L’unité de ce peuple arabe soudé dans sa mosaïque confessionnelle et ethnique, sa souveraineté sont en cause. Le voisin sioniste perché sur le Golan illégalement annexé et assez mollement revendiqué par les Assad ces dernières décennies a depuis toujours dans ses cartons le plan de l’éclatement syrien. Une myriade de petites entités pures ethniquement, à son image, guerroyant entre elles et s’en remettant à lui pour arbitrage est la version transposée depuis l’Irak. La fragilisation du Hezbollah couronnerait sa guerre incessante contre le Liban. La percée sur l’Iran n’en serait que plus aisée.

Un grand désordre et des armées antisionistes (islamistes fous pour l’occasion) incontrôlables à ses portes retardent la prise de décision de mettre en branle une résolution ad hoc de l’ONU. Certains militaires piaffent et parce que la conquête est possible, ils pensent devoir la faire. Parmi eux certains mieux rémunérés s’ils sont sous bannière de l’OTAN le souhaitent pour ce simple avantage pécuniaire. Les opposants syriens sont loin d’être sûrs quand ils sont pris comme partenaires par le bloc occidental que le régime dynastique assadien n’est pas en négociations secrètes avancées avec lui. Le père Assad n’avait-il pas acheté en 1991 une trêve en se rangeant derrière les Ibn Séoud et Bush père pour la première destruction de l’Irak ?
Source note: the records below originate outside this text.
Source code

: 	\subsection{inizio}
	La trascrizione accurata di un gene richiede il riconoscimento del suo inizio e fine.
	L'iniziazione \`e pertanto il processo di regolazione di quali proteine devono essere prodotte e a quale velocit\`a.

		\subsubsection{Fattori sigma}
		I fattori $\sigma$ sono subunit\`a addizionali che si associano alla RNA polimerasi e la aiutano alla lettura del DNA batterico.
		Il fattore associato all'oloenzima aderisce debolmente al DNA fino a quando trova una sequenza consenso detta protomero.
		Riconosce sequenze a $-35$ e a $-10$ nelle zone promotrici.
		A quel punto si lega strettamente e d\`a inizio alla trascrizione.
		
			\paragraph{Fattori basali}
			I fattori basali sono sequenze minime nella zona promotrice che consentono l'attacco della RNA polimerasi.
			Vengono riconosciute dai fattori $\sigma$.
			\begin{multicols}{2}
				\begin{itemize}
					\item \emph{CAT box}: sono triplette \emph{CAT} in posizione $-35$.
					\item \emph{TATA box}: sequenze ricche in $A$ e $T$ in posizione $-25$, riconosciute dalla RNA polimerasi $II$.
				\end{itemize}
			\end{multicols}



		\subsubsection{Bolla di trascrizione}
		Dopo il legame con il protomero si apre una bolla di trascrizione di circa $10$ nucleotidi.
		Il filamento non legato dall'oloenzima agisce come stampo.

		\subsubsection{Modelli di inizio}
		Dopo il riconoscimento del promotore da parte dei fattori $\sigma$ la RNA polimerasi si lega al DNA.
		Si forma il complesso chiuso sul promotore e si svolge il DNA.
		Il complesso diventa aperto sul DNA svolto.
L’équation gagne en complexité à mesure de l’augmentation du nombre d’intervenants dans les mouvements de contestation sociale arabe. En premier lieu, la très apparente pluralité céphalique de la prise de décision étasunienne. Le chef de la majorité républicaine de la Chambre, le sioniste de droite extrême Eric Cantor gourmande vertement et ouvertement l’administration d’Obama de ne pas rassurer assez les pays voisins de l’Iran, ceux qui comptent, les producteurs de pétrole, allant jusqu’à lui imputer le succès électoral des islamistes égyptiens. Mais fait nouveau, des entités arabes, simples réservoirs d’énergie fossile jouant leur argent de poche dans les casinos, s’autorisent de muter en force militaire et économique faisant et défaisant des régimes. Le Qatar, défini d’abord comme station de télévision ayant un petit territoire national, prétend s’ingérer dans la problématique des lieux de bannissement en France. Il ne répugne pas à armer les « rebelles de l’Otan » en Libye puis de les transvaser depuis la Jordanie et le Liban en Syrie. Sa capacité d’influence assurée par la chaîne télévisuelle est démultipliée par son assistance en argent frais et vrai.

Une si longue incubation de la révolte arabe, près de deux siècles de domination et d’arbitraire, verra germer mille et un printemps et pollinisera mille et une places Tahrir. Elle a mis au premier plan de ses revendications la dignité « Al Karama », ce qui ne va pas sans remettre dans un arrangement différent l’ordre économique actuel qui s’annonce et s’impose comme cadre objectif à la communauté des humains.